Output exactly the lines spanning from the line containing "### ReturnValue" to the last line of the entries, inclusive.

Start of Data section

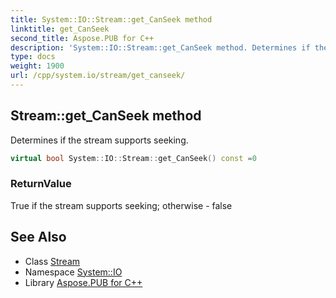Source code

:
 ```yaml
---
title: System::IO::Stream::get_CanSeek method
linktitle: get_CanSeek
second_title: Aspose.PUB for C++
description: 'System::IO::Stream::get_CanSeek method. Determines if the stream supports seeking in C++.'
type: docs
weight: 1900
url: /cpp/system.io/stream/get_canseek/
---
```

## Stream::get_CanSeek method


Determines if the stream supports seeking.

```cpp
virtual bool System::IO::Stream::get_CanSeek() const =0
```


### ReturnValue

True if the stream supports seeking; otherwise - false

## See Also

* Class [Stream](../)
* Namespace [System::IO](../../)
* Library [Aspose.PUB for C++](../../../)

End of Data section

Task answer:
### ReturnValue

True if the stream supports seeking; otherwise - false

## See Also

* Class [Stream](../)
* Namespace [System::IO](../../)
* Library [Aspose.PUB for C++](../../../)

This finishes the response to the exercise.